Casey v. Adams

137 Ill. App. 404, 1907 Ill. App. LEXIS 799
CourtAppellate Court of Illinois
DecidedDecember 6, 1907
DocketGen. No. 13,492
StatusPublished
Cited by5 cases

This text of 137 Ill. App. 404 (Casey v. Adams) is published on Counsel Stack Legal Research, covering Appellate Court of Illinois primary law. Counsel Stack provides free access to over 12 million legal documents including statutes, case law, regulations, and constitutions.

Bluebook
Casey v. Adams, 137 Ill. App. 404, 1907 Ill. App. LEXIS 799 (Ill. Ct. App. 1907).

Opinion

Mr. Justice Smith

delivered the opinion of the court.

The gravamen of the claim of plaintiff in error as set forth in the declaration is that the deceased was not a trespasser or naked licensee, but was on the premises at the invitation, express or implied, of the tenant of defendant in error, and that by reason of the failure of defendant in error to provide a barrier for the doorway or a light in the shaft, the deceased failed to see where the shaft was, and as a result fell into it.
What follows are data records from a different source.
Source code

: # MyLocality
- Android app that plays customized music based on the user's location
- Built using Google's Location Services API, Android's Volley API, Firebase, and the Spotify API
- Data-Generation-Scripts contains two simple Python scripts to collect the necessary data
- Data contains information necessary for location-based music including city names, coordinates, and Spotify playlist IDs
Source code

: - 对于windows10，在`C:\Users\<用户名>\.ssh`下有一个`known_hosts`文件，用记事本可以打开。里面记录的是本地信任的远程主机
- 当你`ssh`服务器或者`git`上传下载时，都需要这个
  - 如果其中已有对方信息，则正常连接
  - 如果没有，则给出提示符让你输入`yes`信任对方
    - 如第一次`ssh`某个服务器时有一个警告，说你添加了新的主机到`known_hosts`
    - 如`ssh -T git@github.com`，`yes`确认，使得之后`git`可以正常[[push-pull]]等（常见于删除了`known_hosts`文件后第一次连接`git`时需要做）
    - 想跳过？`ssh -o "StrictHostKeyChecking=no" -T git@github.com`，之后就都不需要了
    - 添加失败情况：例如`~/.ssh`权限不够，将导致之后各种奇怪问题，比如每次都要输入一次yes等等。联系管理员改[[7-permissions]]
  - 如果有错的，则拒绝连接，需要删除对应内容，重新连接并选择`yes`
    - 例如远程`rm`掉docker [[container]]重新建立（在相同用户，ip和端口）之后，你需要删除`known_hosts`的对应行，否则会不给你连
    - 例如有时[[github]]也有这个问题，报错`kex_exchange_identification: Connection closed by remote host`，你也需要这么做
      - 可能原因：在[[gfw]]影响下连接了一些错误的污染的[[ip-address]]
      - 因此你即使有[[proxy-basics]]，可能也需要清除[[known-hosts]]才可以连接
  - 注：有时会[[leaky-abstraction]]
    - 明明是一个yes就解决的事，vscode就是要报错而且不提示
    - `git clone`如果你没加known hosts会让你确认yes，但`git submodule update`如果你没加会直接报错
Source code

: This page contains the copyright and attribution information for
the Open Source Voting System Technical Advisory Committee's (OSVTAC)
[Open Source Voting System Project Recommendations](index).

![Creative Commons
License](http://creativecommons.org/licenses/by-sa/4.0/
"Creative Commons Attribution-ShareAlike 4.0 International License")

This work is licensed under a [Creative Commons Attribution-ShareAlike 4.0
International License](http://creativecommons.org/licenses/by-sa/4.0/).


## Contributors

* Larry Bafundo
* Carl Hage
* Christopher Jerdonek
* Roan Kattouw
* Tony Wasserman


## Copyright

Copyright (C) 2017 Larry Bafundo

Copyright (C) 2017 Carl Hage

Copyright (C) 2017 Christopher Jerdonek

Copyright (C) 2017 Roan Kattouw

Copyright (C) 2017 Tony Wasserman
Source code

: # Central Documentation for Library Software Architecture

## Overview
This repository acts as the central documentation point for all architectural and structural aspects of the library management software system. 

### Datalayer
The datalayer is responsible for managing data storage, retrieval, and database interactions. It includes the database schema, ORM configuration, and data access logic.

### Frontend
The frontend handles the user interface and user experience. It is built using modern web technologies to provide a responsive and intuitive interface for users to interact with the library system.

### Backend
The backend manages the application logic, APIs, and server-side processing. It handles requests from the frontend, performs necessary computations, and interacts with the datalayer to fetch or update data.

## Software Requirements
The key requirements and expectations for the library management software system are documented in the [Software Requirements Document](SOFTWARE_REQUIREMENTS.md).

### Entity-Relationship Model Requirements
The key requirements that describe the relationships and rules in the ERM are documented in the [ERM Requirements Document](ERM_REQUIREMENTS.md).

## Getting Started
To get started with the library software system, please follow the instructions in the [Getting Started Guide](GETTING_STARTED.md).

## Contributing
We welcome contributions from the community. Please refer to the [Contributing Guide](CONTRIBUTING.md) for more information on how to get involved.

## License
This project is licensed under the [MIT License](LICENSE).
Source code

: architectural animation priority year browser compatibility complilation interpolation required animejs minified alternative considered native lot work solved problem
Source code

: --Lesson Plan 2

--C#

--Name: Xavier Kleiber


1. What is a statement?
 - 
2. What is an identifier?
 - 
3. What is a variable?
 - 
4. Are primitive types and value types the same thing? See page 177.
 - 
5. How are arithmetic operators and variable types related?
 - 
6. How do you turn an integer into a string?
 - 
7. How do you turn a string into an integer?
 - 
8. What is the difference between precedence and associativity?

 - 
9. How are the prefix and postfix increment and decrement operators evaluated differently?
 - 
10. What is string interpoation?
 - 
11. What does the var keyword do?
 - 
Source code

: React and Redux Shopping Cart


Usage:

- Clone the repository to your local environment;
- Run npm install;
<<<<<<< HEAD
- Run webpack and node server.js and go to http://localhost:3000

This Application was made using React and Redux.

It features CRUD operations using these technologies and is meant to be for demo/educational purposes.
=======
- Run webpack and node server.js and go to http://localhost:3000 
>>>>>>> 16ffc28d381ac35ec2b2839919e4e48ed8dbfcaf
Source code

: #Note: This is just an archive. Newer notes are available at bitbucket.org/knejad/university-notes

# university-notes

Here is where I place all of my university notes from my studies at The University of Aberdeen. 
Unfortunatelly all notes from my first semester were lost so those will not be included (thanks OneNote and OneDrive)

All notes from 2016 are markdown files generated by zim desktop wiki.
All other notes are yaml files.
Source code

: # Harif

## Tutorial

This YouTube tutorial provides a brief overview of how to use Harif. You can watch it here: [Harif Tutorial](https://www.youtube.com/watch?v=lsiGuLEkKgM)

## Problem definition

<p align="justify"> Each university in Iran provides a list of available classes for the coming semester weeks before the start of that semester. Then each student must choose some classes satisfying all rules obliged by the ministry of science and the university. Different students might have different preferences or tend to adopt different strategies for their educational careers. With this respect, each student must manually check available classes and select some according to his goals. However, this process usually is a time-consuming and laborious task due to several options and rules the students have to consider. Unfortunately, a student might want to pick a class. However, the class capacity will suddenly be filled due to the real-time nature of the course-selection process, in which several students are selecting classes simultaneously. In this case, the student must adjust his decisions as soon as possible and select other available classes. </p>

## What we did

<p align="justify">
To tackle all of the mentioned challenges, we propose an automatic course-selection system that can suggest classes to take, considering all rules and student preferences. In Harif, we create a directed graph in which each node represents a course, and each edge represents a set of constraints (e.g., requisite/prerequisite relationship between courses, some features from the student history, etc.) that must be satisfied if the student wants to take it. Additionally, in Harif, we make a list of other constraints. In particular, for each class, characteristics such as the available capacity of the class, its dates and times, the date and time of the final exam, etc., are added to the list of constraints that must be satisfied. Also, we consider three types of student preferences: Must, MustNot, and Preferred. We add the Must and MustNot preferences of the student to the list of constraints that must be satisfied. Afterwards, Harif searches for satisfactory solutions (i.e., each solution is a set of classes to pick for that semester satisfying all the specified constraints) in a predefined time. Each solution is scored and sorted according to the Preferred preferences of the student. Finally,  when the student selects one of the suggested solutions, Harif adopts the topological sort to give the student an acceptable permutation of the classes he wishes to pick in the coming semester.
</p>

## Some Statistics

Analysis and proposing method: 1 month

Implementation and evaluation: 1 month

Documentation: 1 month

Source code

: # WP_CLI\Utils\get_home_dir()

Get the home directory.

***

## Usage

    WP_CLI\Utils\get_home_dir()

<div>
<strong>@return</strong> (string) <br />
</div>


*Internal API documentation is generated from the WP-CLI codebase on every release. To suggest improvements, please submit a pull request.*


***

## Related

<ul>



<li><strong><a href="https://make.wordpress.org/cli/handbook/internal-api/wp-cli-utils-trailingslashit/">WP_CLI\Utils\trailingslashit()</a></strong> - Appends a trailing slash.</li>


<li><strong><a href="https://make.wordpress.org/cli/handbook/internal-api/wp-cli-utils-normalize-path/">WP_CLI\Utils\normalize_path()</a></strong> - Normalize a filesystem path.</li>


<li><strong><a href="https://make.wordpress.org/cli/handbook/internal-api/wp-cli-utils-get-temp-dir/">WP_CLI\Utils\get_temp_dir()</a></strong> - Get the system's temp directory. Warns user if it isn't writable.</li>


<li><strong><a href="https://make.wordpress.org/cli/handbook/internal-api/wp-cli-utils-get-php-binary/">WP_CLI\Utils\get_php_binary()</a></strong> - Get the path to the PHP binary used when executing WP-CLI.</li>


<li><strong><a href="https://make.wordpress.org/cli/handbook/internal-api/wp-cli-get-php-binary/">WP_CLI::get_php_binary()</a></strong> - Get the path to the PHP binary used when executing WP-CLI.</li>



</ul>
There is no material conflict in the facts shown by the evidence. Nor is there any question made that the testimony produced was not admissible under the averments of the declaration. The only question presented by the record, therefore, is whether upon the evidence produced the trial court erred in holding as a matter of law that plaintiff in error was not entitled to recover.

It is contended on behalf of plaintiff in error that the deceased was not a trespasser or a naked licensee on the premises of defendant in error, but was there at the invitation, express or implied, of the tenant of defendant in error, Armstrong & Company, and hence, plaintiff in error may complain of the negligence of defendant in error.

The evidence shows that the expressman drove his wagon around to the elevator door in question at the request of a salesman of Armstrong. & Company, for the purpose of receiving goods for shipment. Police protection was necessary, a strike being in progress, and the deceased, a policeman, was ordered to go with the wagon while the expressman in charge of it was receiving, hauling and discharging goods to protect the employe’s wagon, horses, harness and merchandise. He had orders to ride on the wagon. Under these conditions it is insisted that the deceased was on the premises of defendant in error, by the implied, if not the express invitation of defendant in error or his tenant.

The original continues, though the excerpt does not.